- Exercise: For the data below, report how many lines include the word "with", and write nothing else.

(Supplied records Opens)

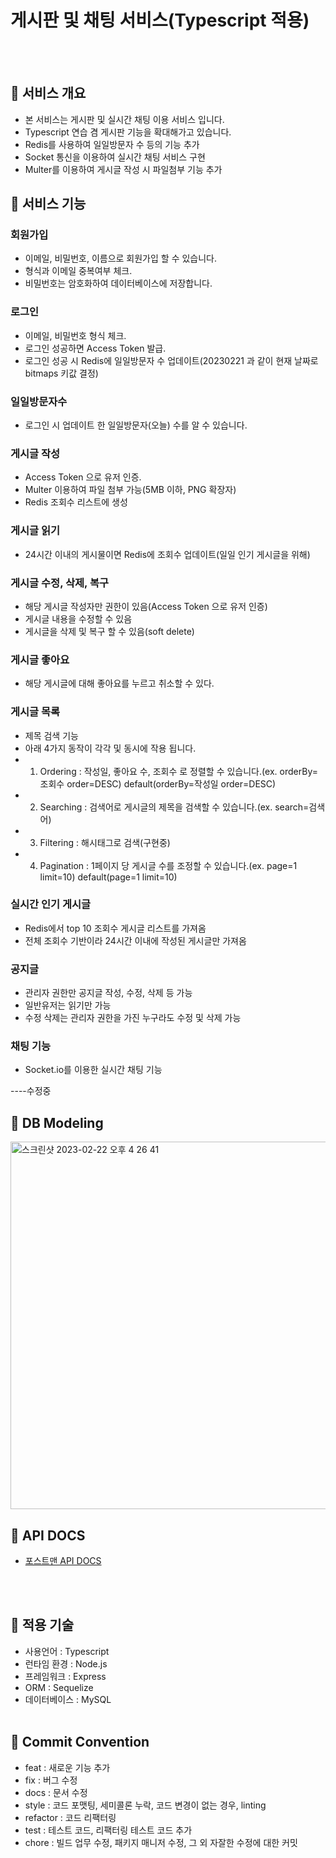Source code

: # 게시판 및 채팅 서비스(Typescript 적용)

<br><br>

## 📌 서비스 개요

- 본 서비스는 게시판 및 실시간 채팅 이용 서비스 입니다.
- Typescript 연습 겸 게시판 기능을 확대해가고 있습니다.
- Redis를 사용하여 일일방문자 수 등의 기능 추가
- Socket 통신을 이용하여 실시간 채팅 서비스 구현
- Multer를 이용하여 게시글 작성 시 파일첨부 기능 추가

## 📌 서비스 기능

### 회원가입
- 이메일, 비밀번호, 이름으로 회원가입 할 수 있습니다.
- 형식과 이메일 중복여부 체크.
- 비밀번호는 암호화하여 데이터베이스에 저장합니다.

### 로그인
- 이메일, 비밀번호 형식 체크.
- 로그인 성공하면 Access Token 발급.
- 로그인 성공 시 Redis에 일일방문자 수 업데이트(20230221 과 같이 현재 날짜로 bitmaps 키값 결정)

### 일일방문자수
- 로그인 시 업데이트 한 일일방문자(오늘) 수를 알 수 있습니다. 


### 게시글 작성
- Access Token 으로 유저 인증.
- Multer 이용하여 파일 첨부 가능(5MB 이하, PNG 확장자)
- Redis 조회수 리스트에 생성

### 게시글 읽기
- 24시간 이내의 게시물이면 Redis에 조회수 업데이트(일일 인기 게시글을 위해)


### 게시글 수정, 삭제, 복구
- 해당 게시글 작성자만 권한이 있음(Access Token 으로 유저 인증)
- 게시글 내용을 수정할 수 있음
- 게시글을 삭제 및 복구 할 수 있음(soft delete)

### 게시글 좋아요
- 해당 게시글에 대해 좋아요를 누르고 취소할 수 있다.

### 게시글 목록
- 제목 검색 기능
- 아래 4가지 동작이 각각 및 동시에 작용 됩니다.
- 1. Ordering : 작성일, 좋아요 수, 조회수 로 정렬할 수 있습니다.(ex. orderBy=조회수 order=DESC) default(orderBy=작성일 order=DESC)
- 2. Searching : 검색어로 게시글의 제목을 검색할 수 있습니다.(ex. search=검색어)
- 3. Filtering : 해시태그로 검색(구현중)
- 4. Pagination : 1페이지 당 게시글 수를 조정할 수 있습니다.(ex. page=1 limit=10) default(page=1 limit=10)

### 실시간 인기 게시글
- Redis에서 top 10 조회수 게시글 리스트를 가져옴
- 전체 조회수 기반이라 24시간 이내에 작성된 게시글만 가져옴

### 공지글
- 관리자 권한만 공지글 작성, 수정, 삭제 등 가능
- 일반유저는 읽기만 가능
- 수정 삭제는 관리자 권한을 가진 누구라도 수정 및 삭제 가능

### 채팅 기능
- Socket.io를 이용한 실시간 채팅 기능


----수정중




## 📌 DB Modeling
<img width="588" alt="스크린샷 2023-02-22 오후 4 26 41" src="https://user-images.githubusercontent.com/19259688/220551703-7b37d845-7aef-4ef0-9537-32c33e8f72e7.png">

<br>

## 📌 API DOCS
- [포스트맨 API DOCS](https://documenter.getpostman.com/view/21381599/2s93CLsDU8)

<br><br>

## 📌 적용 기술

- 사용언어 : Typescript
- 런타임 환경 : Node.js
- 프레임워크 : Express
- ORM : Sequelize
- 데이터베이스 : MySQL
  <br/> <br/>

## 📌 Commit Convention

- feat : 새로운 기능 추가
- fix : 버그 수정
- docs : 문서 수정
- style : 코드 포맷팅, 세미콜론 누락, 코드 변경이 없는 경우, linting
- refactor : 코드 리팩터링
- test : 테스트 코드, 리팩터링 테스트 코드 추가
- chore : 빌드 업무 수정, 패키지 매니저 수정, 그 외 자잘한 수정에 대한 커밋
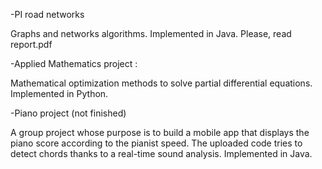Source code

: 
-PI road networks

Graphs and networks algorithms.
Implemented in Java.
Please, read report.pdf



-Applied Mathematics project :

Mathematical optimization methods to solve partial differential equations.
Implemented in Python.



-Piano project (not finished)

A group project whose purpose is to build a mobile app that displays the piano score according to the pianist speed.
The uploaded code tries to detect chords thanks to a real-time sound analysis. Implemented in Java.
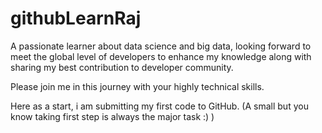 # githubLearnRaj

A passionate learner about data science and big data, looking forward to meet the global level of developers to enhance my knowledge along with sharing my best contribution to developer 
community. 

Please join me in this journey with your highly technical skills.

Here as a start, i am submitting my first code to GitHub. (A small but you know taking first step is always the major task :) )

(Supplied records Closes)

- Completed task: 2